» **Action item**
Pick out the lines below that contain the string "timer" and copy them all.

» **Data for the task**
▼

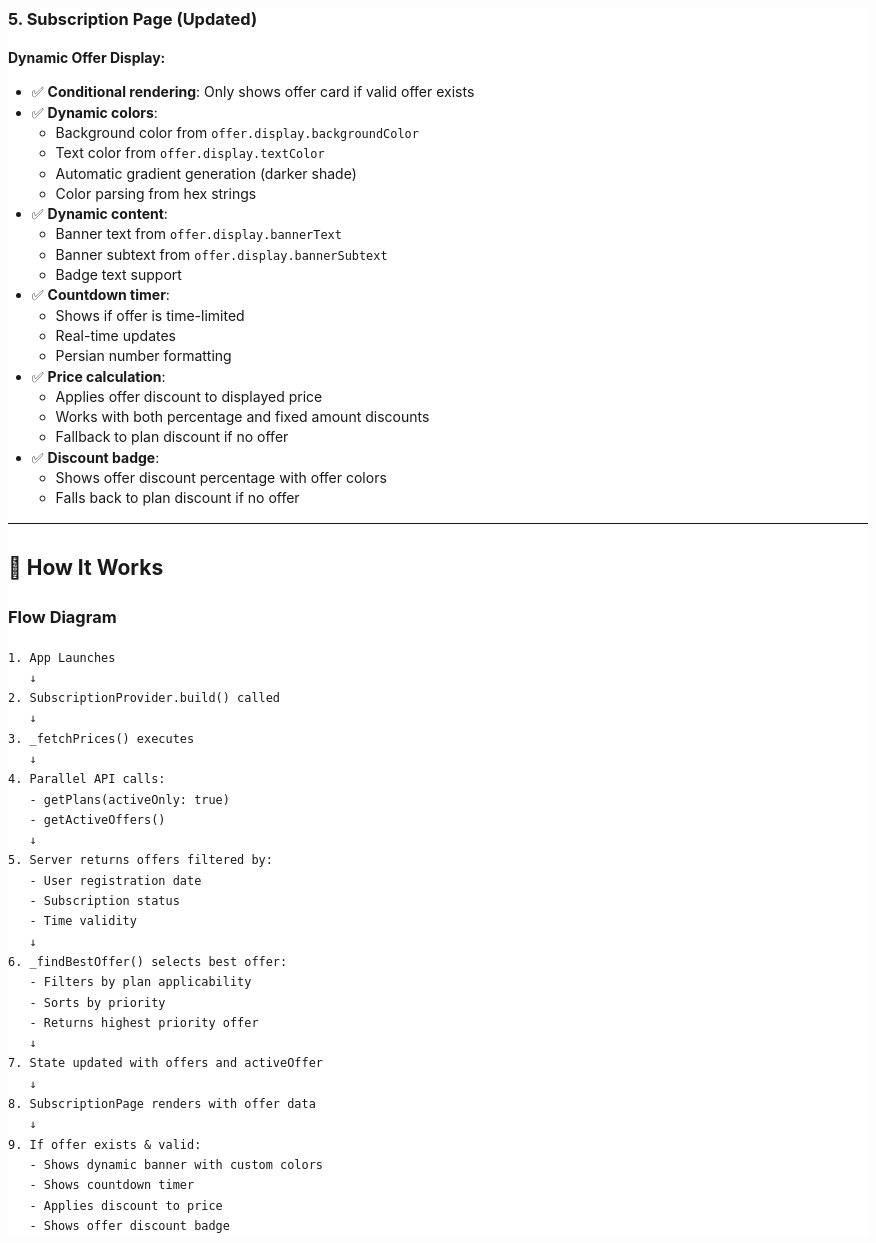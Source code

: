 ### 5. **Subscription Page** (Updated)

**Dynamic Offer Display:**
- ✅ **Conditional rendering**: Only shows offer card if valid offer exists
- ✅ **Dynamic colors**:
  - Background color from `offer.display.backgroundColor`
  - Text color from `offer.display.textColor`
  - Automatic gradient generation (darker shade)
  - Color parsing from hex strings
- ✅ **Dynamic content**:
  - Banner text from `offer.display.bannerText`
  - Banner subtext from `offer.display.bannerSubtext`
  - Badge text support
- ✅ **Countdown timer**:
  - Shows if offer is time-limited
  - Real-time updates
  - Persian number formatting
- ✅ **Price calculation**:
  - Applies offer discount to displayed price
  - Works with both percentage and fixed amount discounts
  - Fallback to plan discount if no offer
- ✅ **Discount badge**:
  - Shows offer discount percentage with offer colors
  - Falls back to plan discount if no offer

---

## 🎯 How It Works

### Flow Diagram

```
1. App Launches
   ↓
2. SubscriptionProvider.build() called
   ↓
3. _fetchPrices() executes
   ↓
4. Parallel API calls:
   - getPlans(activeOnly: true)
   - getActiveOffers()
   ↓
5. Server returns offers filtered by:
   - User registration date
   - Subscription status
   - Time validity
   ↓
6. _findBestOffer() selects best offer:
   - Filters by plan applicability
   - Sorts by priority
   - Returns highest priority offer
   ↓
7. State updated with offers and activeOffer
   ↓
8. SubscriptionPage renders with offer data
   ↓
9. If offer exists & valid:
   - Shows dynamic banner with custom colors
   - Shows countdown timer
   - Applies discount to price
   - Shows offer discount badge
```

▲

» **Exercise response**
- ✅ **Countdown timer**:
   - Shows countdown timer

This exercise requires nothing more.